• Your assignment
Find every line with the string "POST" in the material below and copy it.

• Provided material
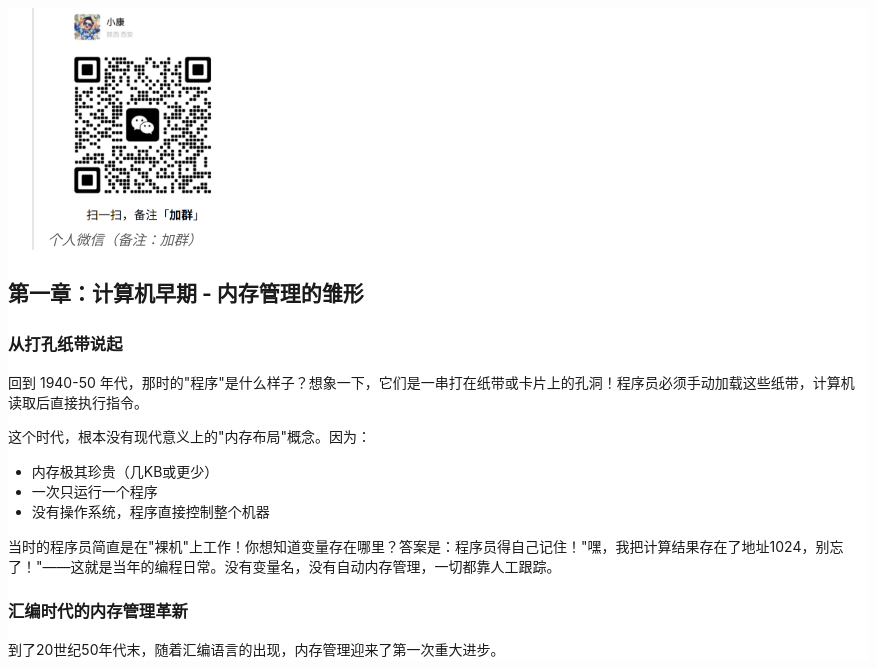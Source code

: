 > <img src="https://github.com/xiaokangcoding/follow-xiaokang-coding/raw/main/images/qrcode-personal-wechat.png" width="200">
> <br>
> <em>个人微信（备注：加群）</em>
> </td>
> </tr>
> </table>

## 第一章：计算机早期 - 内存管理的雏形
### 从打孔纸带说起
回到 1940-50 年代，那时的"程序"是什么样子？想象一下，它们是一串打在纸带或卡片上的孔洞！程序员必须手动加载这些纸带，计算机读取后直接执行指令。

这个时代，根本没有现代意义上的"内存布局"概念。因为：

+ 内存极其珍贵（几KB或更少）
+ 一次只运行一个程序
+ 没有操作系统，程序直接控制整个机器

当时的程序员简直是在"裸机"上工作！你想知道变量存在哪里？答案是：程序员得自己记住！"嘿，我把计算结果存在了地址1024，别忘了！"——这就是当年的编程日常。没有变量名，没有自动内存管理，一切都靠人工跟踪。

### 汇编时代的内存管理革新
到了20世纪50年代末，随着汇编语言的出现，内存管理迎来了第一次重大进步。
--
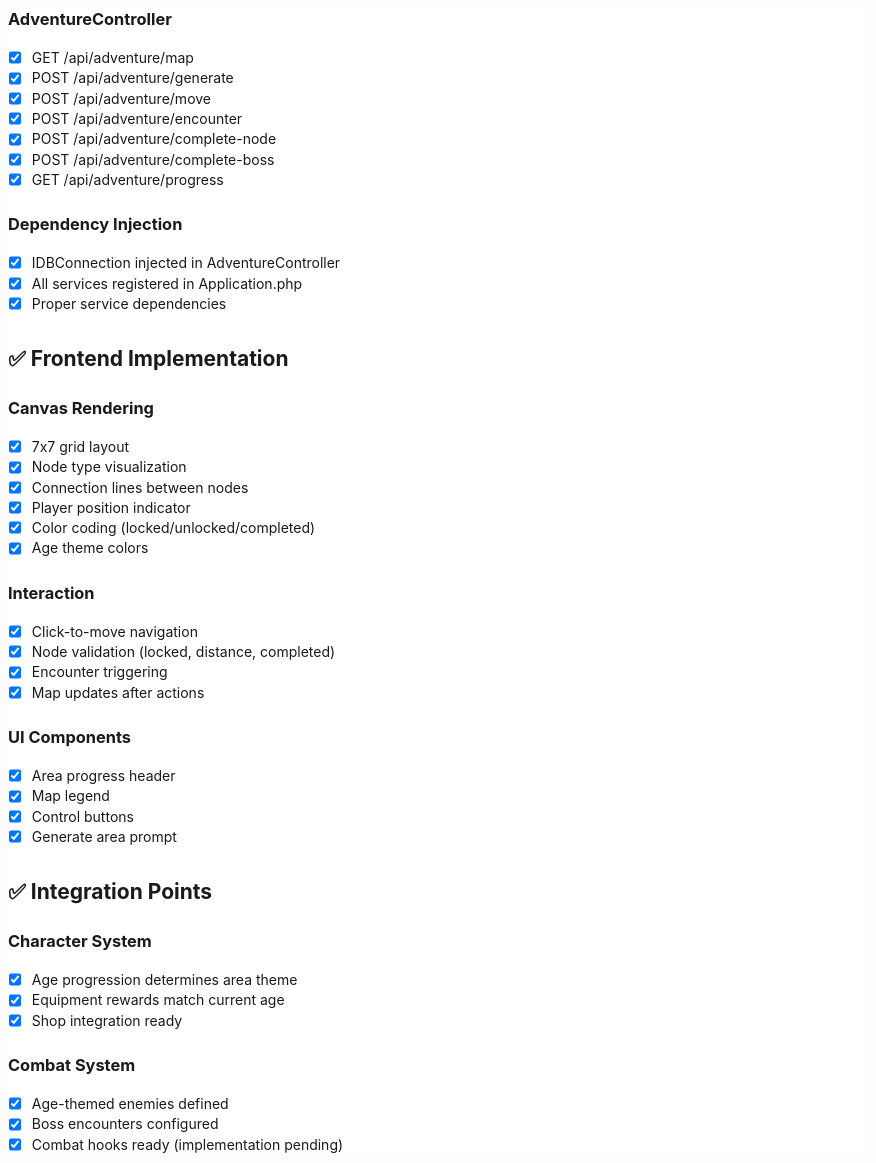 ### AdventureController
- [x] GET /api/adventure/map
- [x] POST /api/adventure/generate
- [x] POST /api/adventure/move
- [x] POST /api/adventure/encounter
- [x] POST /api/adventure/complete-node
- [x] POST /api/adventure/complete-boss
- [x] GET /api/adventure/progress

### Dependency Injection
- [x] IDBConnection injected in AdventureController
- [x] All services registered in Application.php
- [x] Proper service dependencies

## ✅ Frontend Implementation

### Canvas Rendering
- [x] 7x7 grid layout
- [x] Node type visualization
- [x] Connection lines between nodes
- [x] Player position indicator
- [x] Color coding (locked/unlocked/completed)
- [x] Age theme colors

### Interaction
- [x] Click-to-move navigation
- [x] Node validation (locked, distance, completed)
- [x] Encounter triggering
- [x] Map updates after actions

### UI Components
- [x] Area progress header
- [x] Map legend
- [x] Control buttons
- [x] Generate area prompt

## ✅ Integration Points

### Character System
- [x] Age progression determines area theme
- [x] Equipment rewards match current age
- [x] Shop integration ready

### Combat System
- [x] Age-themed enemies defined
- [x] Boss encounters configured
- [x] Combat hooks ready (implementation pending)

• Exercise output
- [x] POST /api/adventure/generate
- [x] POST /api/adventure/move
- [x] POST /api/adventure/encounter
- [x] POST /api/adventure/complete-node
- [x] POST /api/adventure/complete-boss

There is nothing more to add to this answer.